Fei Chen, Microscopy Maven
Ever since 17th-century Dutch scientific pioneer Antonie van Leeuwenhoek used his primitive microscope to peer at a drop of lake water and discover bacteria, scientists have worked to improve microscopes to see finer and finer features in biological samples.
Fei Chen, a Schmidt Fellow at the Broad Institute, has now stood the paradigm on its head. His idea: To see smaller features, make the samples bigger!
Chen, who earned his Ph.D. at MIT in 2016, develops new tools to provide clearer snapshots of cellular and subcellular dynamics. While at MIT, he co-invented expansion microscopy, a technique that literally expands specimens—thanks to swellable polymers similar to what’s used in disposable diapers—while precisely preserving their structure.
Expansion microscopy enables super-high resolution imaging with conventional light microscopes. By doing so, it has the potential to simultaneously show the precise location of thousands of molecular components—genes, RNA transcripts, and proteins—in cells and tissues.
This new form of microscopy has many applications, perhaps none more exciting than deciphering the human brain. Scientists want to understand the working of the brain’s 100 billion neurons, each connected by countless synapses, and capture the subtle changes that underlie neurodegenerative and neuropsychiatric disorders.
Research like Chen’s is precisely the sort of work the Schmidt Fellows program was created to enable. Established in partnership with Eric Schmidt, Executive Chairman of Alphabet and a member of the Broad’s Board of Directors, the program funds young scientists for four years, empowering them to establish their own labs and hone a mathematics- or engineering-based approach to genomic inquiry. In the conversation below, Chen—who recently received an Allen Distinguished Investigator award and an NIH Early Independence Award—discusses his work and explains how it fits in the larger context of the Broad community.
Fei Chen in the lab
From the standpoint of microscopy, what’s so challenging about the brain?
The challenge is that neurons are both big and small. Their cell bodies are very small (measured in microns), but their axons and dendrites can project out across the whole brain. If you wanted to make a functional map of a city, you need to see both the stores and the highways at the same time.
How does Expansion Microscopy help solve this problem?
To get to Expansion Microscopy, we first had to try something that didn’t really solve the problem. In Ed Boyden’s lab at MIT, Paul Tillberg and I built a super-resolution microscope. It worked, but it was very slow. It was like looking at an impressionist painting being painted in front of you, dot by dot. It might take you five minutes to collect an image, and the smaller the sample, the longer it took.
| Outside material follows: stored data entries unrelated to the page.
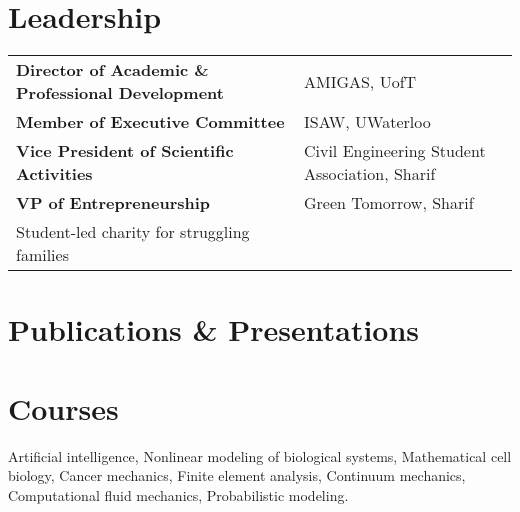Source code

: \documentclass[a4paper,11pt]{article}
\begin{document}
\section{Leadership}

\begin{tabularx}{\linewidth}{@{}l X@{}}	
\textbf{Director of Academic \& Professional Development} & \hfill AMIGAS, UofT  \\
\textbf{Member of Executive Committee} & \hfill ISAW, UWaterloo \\ 
\textbf{Vice President of Scientific Activities} & \hfill Civil Engineering Student Association, Sharif\\
\textbf{VP of Entrepreneurship} & \hfill Green Tomorrow, Sharif\\
\quad Student-led charity for struggling families
\end{tabularx}

\section{Publications \& Presentations}
\begin{refsection}
\nocite{*}
\printbibliography[heading=none]
\end{refsection}




\section{Courses}
Artificial intelligence, Nonlinear modeling of biological systems, Mathematical cell biology, Cancer mechanics, Finite element analysis, Continuum mechanics, Computational fluid mechanics, Probabilistic modeling. %

\end{document}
Then, Ed proposed: Instead of increasing the resolution of the microscope, let’s make the sample bigger! Paul and I thought a solution might be swellable hydrogels that are used in materials science. We took the basic formulation for these materials and just threw onto the cells. Our first experiment worked – the sample expanded over night.
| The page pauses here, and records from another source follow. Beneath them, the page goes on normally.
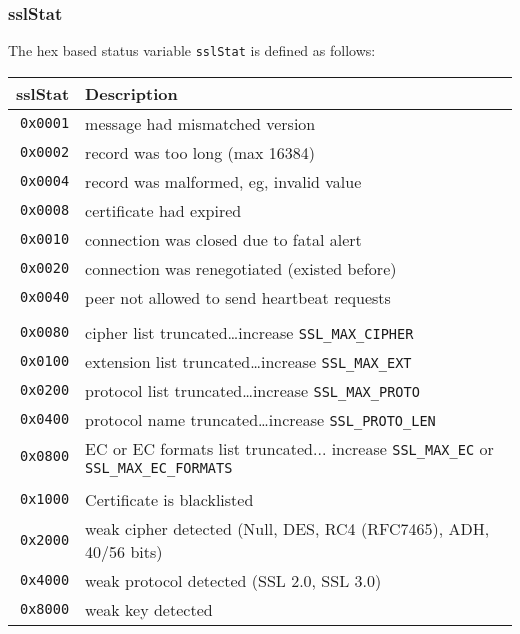 \documentclass[documentation]{subfiles}
\begin{document}
\clearpage

\subsubsection{sslStat}\label{sslStat}
The hex based status variable {\tt sslStat} is defined as follows:
\begin{longtable}{rl}
    \toprule
    {\bf sslStat} & {\bf Description} \\
    \midrule\endhead%
    {\tt 0x0001} & message had mismatched version\\
    {\tt 0x0002} & record was too long (max 16384)\\
    {\tt 0x0004} & record was malformed, eg, invalid value\\
    {\tt 0x0008} & certificate had expired\\
    {\tt 0x0010} & connection was closed due to fatal alert\\
    {\tt 0x0020} & connection was renegotiated (existed before)\\
    {\tt 0x0040} & peer not allowed to send heartbeat requests\\\\

    {\tt 0x0080} & cipher list truncated\ldots increase {\tt SSL\_MAX\_CIPHER}\\
    {\tt 0x0100} & extension list truncated\ldots increase {\tt SSL\_MAX\_EXT}\\
    {\tt 0x0200} & protocol list truncated\ldots increase {\tt SSL\_MAX\_PROTO}\\
    {\tt 0x0400} & protocol name truncated\ldots increase {\tt SSL\_PROTO\_LEN}\\
    {\tt 0x0800} & EC or EC formats list truncated... increase {\tt SSL\_MAX\_EC} or {\tt SSL\_MAX\_EC\_FORMATS}\\\\
    {\tt 0x1000} & Certificate is blacklisted\\
    {\tt 0x2000} & weak cipher detected (Null, DES, RC4 (RFC7465), ADH, 40/56 bits)\\
    {\tt 0x4000} & weak protocol detected (SSL 2.0, SSL 3.0)\\
    {\tt 0x8000} & weak key detected\\
    \bottomrule
\end{longtable}
\end{document}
Why had no one tried this before?
It’s a little counterintuitive. First, it combines two fields of science that are sometimes kept apart. Second, most people thought a solution like this would lead to distortions in the sample. We spent a year convincing others in the scientific community that that’s not the case—we designed the system to make the expansion uniform in all dimensions.
How do you envision Expansion Microscopy enhancing what we’re learning from single-cell technologies?
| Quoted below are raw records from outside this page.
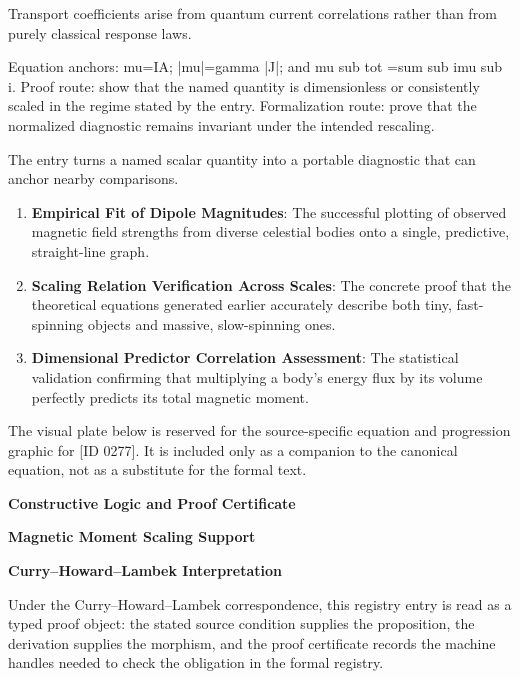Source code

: Transport coefficients arise from quantum current correlations rather than from purely classical response laws.

Equation anchors: mu=IA; |mu|=gamma |J|; and mu sub tot =sum sub imu sub i. Proof route: show that the named quantity is dimensionless or consistently scaled in the regime stated by the entry. Formalization route: prove that the normalized diagnostic remains invariant under the intended rescaling.

The entry turns a named scalar quantity into a portable diagnostic that can anchor nearby comparisons.
\endgroup

\begin{enumerate}[leftmargin=1.6em,itemsep=6pt,topsep=4pt]
\item \textbf{Empirical Fit of Dipole Magnitudes}: The successful plotting of observed magnetic field strengths from diverse celestial bodies onto a single, predictive, straight-line graph.
\item \textbf{Scaling Relation Verification Across Scales}: The concrete proof that the theoretical equations generated earlier accurately describe both tiny, fast-spinning objects and massive, slow-spinning ones.
\item \textbf{Dimensional Predictor Correlation Assessment}: The statistical validation confirming that multiplying a body's energy flux by its volume perfectly predicts its total magnetic moment.
\end{enumerate}

\begingroup\footnotesize\sloppy
The visual plate below is reserved for the source-specific equation and progression graphic for [ID 0277]. It is included only as a companion to the canonical equation, not as a substitute for the formal text.
\par\endgroup
\ifTZPDarkEdition
{}
\fi

\clearpage
\begingroup\tzpsupportsetup
\noindent\textbf{\fontsize{10.8pt}{12.8pt}\selectfont [ID 0277] Constructive Logic and Proof Certificate}\par
\noindent\textbf{\fontsize{10pt}{12pt}\selectfont Magnetic Moment Scaling Support}\par
\vspace{0.45em}
\begingroup
\footnotesize
\setlength{\parskip}{0.22em}
\setlength{\parindent}{0pt}
\noindent\textbf{Curry--Howard--Lambek Interpretation}\par
Under the Curry--Howard--Lambek correspondence, this registry entry is read as a typed proof
object: the stated source condition supplies the proposition, the derivation supplies the
morphism, and the proof certificate records the machine handles needed to check the obligation
in the formal registry.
Single-cell data sets in the retina, cancer, or the brain are being collected on isolated cells. They don’t tell you how the cells interact—nor what goes on inside the cells. For example, in the nucleus, the organization of the genome is super important for understanding gene expression. Scientists now have a general understanding of the function of many regulatory elements in the genome, but how structures form and interact with regulatory elements to define cellular states is still pretty unexplored.
Does your work intersect with that of other Broad scientists?
One of the big advantages of the Schmidt Fellows program is that there’s a bunch of people here doing very exciting science. For example, Jason Buenrostro [another Allen Distinguished Investigator] and I are looking at the subcellular organization of chromatin and RNA. And we’re working with Stanley Center researcher Evan Macosko to see if we can use gels to stabilize and barcode different kinds of molecules like DNA, proteins, and metabolites in the cell to get a better picture of them. I also collaborate with people in the labs of [core institute member) Aviv Regev and [institute member) Nir Hacohen.
How do you spend your time when you’re not at the Broad?
I love to read science fiction novels—Dune by Isaac Asimov, A Fire Upon the Deep by Vernor Vinge, The Left Hand of Darkness by Ursula K. Le Guin, and books by Neal Stephenson. Many of these stories aren’t really about the science—they explore social issues. Lately, though, I’ve been reading short stories—I just don’t have time anymore to read full-length novels!